» Source data:
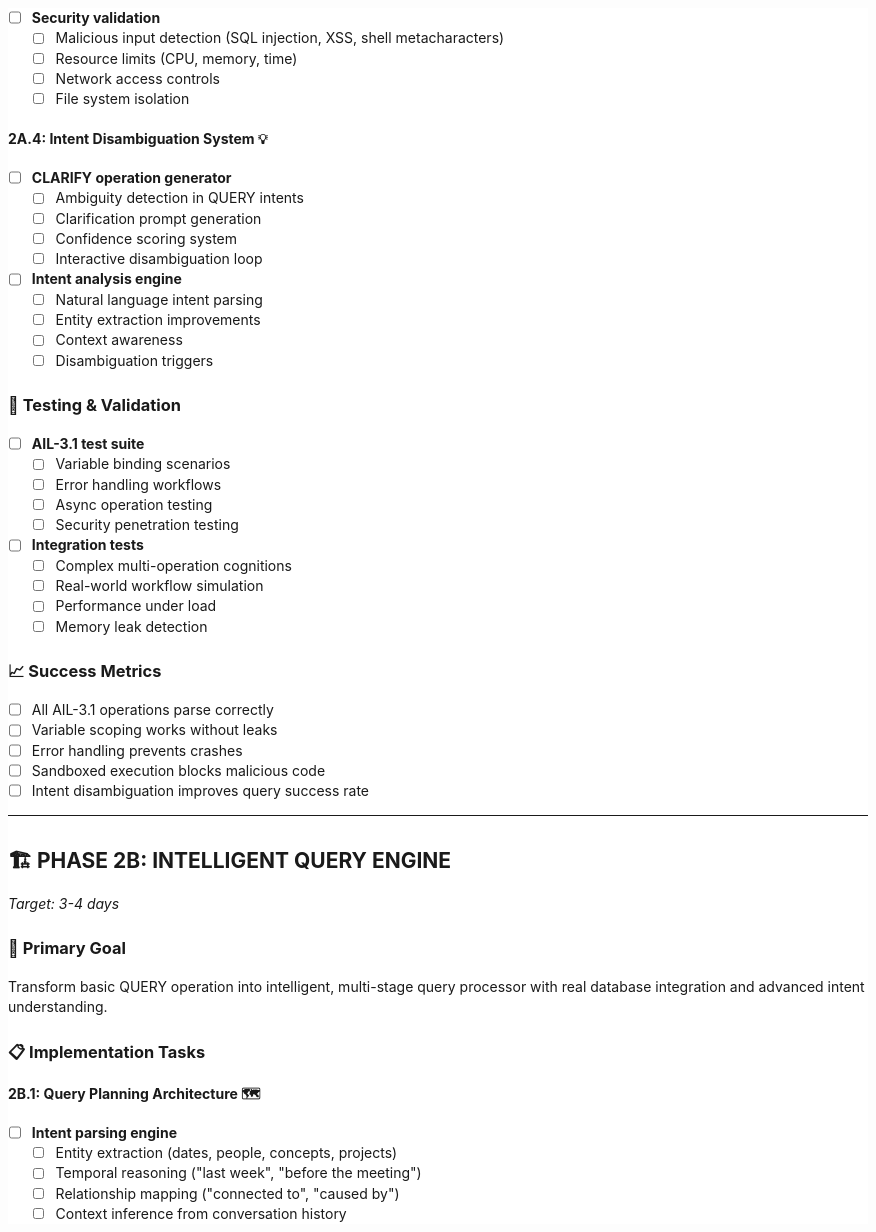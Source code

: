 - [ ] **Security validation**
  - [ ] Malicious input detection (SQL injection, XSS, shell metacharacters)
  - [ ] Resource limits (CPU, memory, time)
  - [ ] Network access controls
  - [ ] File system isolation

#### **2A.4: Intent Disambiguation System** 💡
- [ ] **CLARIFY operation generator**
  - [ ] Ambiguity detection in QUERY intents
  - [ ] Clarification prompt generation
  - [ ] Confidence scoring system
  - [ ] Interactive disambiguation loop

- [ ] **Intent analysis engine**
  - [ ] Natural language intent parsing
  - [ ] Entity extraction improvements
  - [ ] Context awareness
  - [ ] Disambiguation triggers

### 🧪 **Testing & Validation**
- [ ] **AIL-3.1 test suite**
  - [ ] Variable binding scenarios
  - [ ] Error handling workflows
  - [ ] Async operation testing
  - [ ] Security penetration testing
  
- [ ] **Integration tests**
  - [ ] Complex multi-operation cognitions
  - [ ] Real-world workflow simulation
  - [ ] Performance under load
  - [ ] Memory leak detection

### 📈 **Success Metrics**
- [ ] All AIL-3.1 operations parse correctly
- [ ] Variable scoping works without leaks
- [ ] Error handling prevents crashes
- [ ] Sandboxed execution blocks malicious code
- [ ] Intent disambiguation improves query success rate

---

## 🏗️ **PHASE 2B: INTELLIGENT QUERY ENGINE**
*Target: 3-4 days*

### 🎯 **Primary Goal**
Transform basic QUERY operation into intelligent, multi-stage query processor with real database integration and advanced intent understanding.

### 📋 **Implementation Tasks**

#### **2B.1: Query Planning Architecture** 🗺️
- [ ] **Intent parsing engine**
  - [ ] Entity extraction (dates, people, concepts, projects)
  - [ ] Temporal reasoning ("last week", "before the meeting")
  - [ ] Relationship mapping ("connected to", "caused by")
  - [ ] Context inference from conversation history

* * *

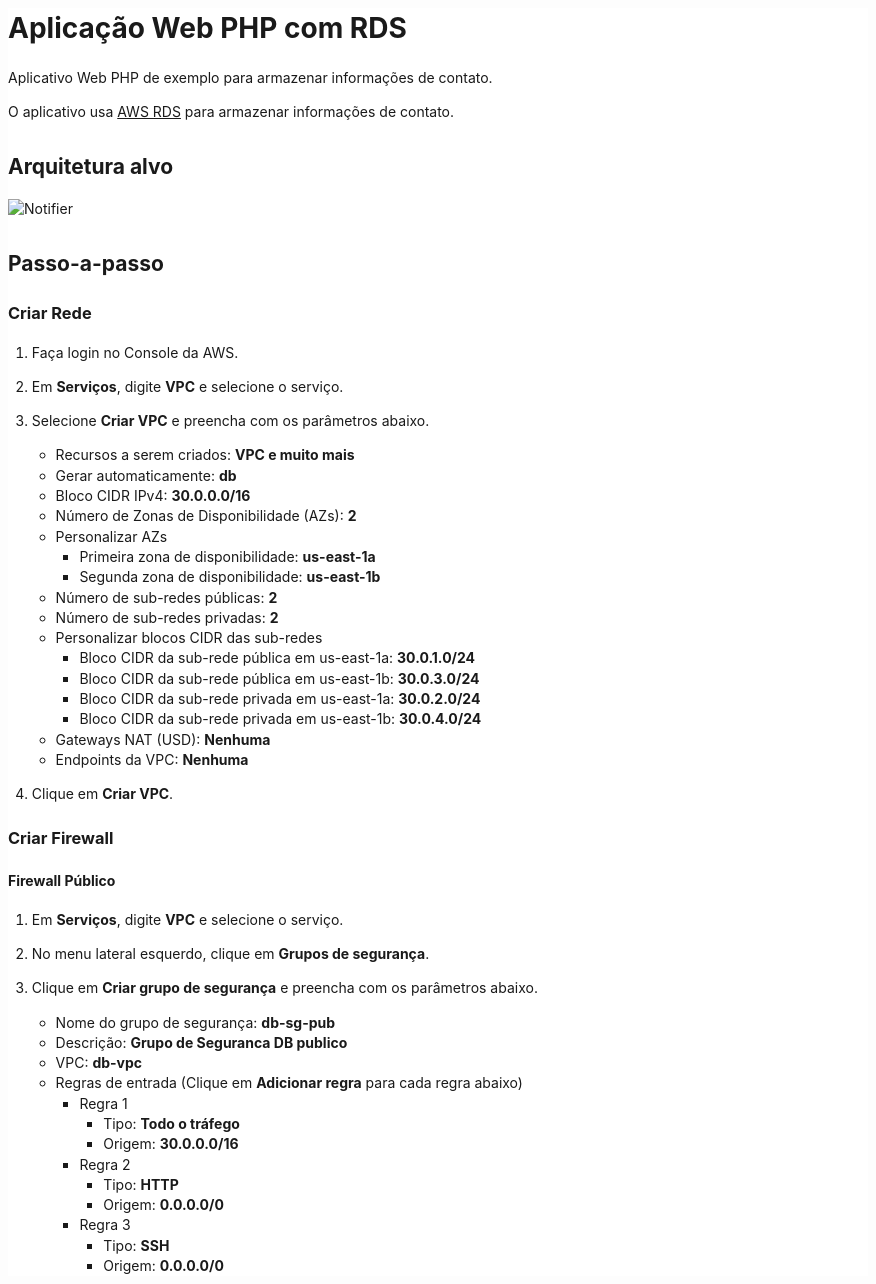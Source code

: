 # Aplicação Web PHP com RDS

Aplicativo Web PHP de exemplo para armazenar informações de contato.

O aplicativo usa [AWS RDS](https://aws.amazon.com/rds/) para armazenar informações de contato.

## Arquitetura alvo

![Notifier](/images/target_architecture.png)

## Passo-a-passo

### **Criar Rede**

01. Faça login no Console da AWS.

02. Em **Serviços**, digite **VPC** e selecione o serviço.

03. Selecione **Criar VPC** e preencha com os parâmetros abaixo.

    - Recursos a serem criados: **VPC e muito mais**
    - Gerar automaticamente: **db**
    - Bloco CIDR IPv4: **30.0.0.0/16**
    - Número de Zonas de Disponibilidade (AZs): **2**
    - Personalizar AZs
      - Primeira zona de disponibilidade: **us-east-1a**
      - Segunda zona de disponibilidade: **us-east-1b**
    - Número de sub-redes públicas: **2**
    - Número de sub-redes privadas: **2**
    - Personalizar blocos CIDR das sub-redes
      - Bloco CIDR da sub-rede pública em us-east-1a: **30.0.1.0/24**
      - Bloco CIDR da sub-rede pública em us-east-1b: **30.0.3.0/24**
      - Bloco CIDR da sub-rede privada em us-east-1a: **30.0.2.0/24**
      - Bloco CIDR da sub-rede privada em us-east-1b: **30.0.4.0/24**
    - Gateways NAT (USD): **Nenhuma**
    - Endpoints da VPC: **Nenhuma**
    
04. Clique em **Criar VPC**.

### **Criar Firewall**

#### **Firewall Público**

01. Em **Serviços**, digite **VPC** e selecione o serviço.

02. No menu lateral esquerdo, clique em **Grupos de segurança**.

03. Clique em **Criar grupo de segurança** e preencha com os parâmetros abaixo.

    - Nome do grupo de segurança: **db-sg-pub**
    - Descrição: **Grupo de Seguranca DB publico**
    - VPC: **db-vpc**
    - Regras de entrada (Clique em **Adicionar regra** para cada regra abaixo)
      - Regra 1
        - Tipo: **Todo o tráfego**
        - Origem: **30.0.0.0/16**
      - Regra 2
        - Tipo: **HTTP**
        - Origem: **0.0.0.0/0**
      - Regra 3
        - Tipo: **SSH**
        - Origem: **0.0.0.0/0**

...

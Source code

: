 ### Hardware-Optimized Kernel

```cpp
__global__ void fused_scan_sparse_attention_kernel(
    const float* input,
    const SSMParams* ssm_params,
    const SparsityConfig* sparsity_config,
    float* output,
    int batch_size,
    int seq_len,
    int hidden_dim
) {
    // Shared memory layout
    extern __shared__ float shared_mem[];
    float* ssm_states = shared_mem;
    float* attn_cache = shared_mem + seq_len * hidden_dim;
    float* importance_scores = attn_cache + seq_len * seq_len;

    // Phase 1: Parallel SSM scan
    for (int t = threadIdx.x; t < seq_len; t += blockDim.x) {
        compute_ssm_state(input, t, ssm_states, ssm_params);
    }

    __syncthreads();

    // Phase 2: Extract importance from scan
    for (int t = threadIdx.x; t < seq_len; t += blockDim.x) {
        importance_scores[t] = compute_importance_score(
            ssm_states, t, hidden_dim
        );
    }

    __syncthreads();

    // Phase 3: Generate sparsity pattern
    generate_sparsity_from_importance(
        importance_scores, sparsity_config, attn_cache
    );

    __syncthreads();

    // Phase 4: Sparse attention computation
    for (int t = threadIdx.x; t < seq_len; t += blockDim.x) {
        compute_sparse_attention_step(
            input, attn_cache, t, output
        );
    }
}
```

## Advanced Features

» What to work on:
An exact copy of the lines above, from the one containing "## Arquitetura alvo" down to the one containing "- Descrição: **Grupo" and including both, is the whole answer; retype it and nothing else.

» Response to the exercise:
## Arquitetura alvo

![Notifier](/images/target_architecture.png)

## Passo-a-passo

### **Criar Rede**

01. Faça login no Console da AWS.

02. Em **Serviços**, digite **VPC** e selecione o serviço.

03. Selecione **Criar VPC** e preencha com os parâmetros abaixo.

    - Recursos a serem criados: **VPC e muito mais**
    - Gerar automaticamente: **db**
    - Bloco CIDR IPv4: **30.0.0.0/16**
    - Número de Zonas de Disponibilidade (AZs): **2**
    - Personalizar AZs
      - Primeira zona de disponibilidade: **us-east-1a**
      - Segunda zona de disponibilidade: **us-east-1b**
    - Número de sub-redes públicas: **2**
    - Número de sub-redes privadas: **2**
    - Personalizar blocos CIDR das sub-redes
      - Bloco CIDR da sub-rede pública em us-east-1a: **30.0.1.0/24**
      - Bloco CIDR da sub-rede pública em us-east-1b: **30.0.3.0/24**
      - Bloco CIDR da sub-rede privada em us-east-1a: **30.0.2.0/24**
      - Bloco CIDR da sub-rede privada em us-east-1b: **30.0.4.0/24**
    - Gateways NAT (USD): **Nenhuma**
    - Endpoints da VPC: **Nenhuma**
    
04. Clique em **Criar VPC**.

### **Criar Firewall**

#### **Firewall Público**

01. Em **Serviços**, digite **VPC** e selecione o serviço.

02. No menu lateral esquerdo, clique em **Grupos de segurança**.

03. Clique em **Criar grupo de segurança** e preencha com os parâmetros abaixo.

    - Nome do grupo de segurança: **db-sg-pub**
    - Descrição: **Grupo de Seguranca DB publico**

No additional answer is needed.